Paris İklim Anlaşması
Küresel ısınma kavramı çok uzun yıllar önce hayatımıza girmişti. Konuyla ilgili hazırlanan filmler, belgeseller, kamu spotları, okullarda ve çeşitli kurumlarda verilen eğitimler ile toplumsal farkındalık oluşturulmaya çalışıldı. Bu çalışmalar sayesinde toplumda farkındalık oluşturuldu, ancak henüz bunun olumlu etkilerini görmeye başlayamadık.
Küresel ısınmanın sonucu olarak iklim değişikliğinin etkilerini her geçen gün çok daha net ve acı bir şekilde görmeye başladık. 2020 yılında Türkiye’de 984 kere aşırı hava olayı yaşandı ve bu sayı rekor olarak kayıtlara geçti. Kışın ortasında gördüğümüz yüksek sıcaklıklar, normalin çok altındaki yağış miktarları ya da sel felaketleri, kuraklıklar, günlük yaşamı durma noktasına getiren anlık hava olayları gibi iklime bağlı pek çok değişim neredeyse normalleşmeye başladı. Bu durumun normalleşmesi ve kimsenin hiçbir müdahalede bulunmaması bir noktada hayatımızı yaşanmaz bir hale getirecek. Neyse ki henüz hiçbir şey bitmiş değil ve hala yapabileceklerimiz sayesinde dünyamızı kurtarabiliriz. Bireysel olarak yapabileceklerimizle ilgili önerilerimizi “Gıda Atıklarını Azaltmanın Yolları”, “Karbon Ayak İzi Azaltmanın Yolları” ve “Doğaya Etkilerimizde Yeni Bir Kavram Daha: Su Ayak İzi” yazılarımızda bulabilirsiniz. Bu yazımızda ise toplumlar ve ülkeler çapında iklim değişikliği konusunda yapılanları ele alacağız.
İklim Değişikliğine Yönelik Ülkeler Arasında Yapılan Anlaşmalar
Küresel ısınma ve iklim değişikliği kavramlarından önce gündeme gelmiş olan ozon tabakasının incelmesi konusu ve buna çeşitli gazların sebep olduğunun keşfedilmesiyle bu durum ilk olarak 1976 yılında Birleşmiş Milletler Çevre Programı’nın Yönetim Konseyi’nde gündeme getirilmiş ve tartışılmıştır. Bunun üzerine Birleşmiş Milletler Çevre Programı ve Dünya Meteoroloji Örgütü tarafından, ozon tabakasının incelmesini düzenli aralıklarla değerlendirmek için Ozon Tabakası Koordinasyon Komitesi kurulmuştur. Komitenin ilk toplantısı 1977 yılında gerçekleşmiştir. 1981 yılında ise ozon tabakasını incelten maddelerin azaltılmasına ilişkin devletler arasında ilk temas kurulmuş ve 1985 yılında ozon tabakasının korunmasına yönelik Viyana Sözleşmesi kabul edilmiştir. 1987 yılında ise Antartika üzerinde tespit edilen ozon deliği sonucunda, zararlı gaz üretimi konusunda daha katı önlemlere ihtiyaç duyulduğuna karar verilmiş ve ozon tabakasını incelten maddelere ilişkin Montreal Protokolü kabul edilmiştir.

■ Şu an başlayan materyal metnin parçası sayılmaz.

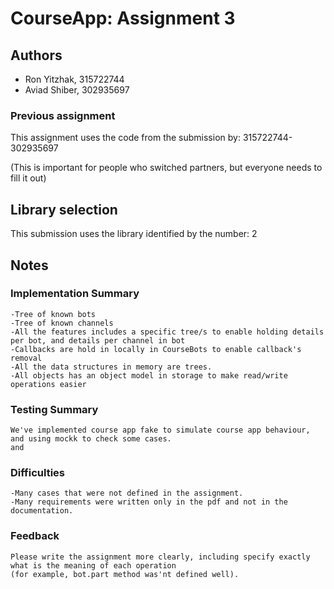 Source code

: # CourseApp: Assignment 3

## Authors
* Ron Yitzhak, 315722744
* Aviad Shiber, 302935697

### Previous assignment
This assignment uses the code from the submission by: 315722744-302935697

(This is important for people who switched partners, but everyone needs to fill it out)

## Library selection
This submission uses the library identified by the number: 2

## Notes

### Implementation Summary
    -Tree of known bots
    -Tree of known channels
    -All the features includes a specific tree/s to enable holding details per bot, and details per channel in bot
    -Callbacks are hold in locally in CourseBots to enable callback's removal
    -All the data structures in memory are trees.
    -All objects has an object model in storage to make read/write operations easier

### Testing Summary
    We've implemented course app fake to simulate course app behaviour, and using mockk to check some cases.
    and

### Difficulties
    -Many cases that were not defined in the assignment.
    -Many requirements were written only in the pdf and not in the documentation.

### Feedback
    Please write the assignment more clearly, including specify exactly what is the meaning of each operation
    (for example, bot.part method was'nt defined well).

Ozon tabakasının incelmesi konusu gündemdeyken bilim insanlarının çalışmaları sonucunda küresel ısınma kavramının bilinir hale gelmesi de 1980’li yıllarda başlamıştır. 1992 yılında ise Birleşmiş Milletler İklim Değişikliği Çerçeve Sözleşmesi 165 ülke tarafından imzalanmış ve bu ülkeler her yıl “Taraflar Konferansı” olarak bilinen konferansa katılarak iklim değişikliğinin etkilerini azaltmak için hedef ve yöntemler geliştirme çalışmaları yapmaktadırlar. Günümüzde Birleşmiş Milletler İklim Değişikliği Çerçeve Sözleşmesi 197 ülke tarafından bağlayıcı niteliğe sahip bir sözleşme olarak kabul edilmektedir.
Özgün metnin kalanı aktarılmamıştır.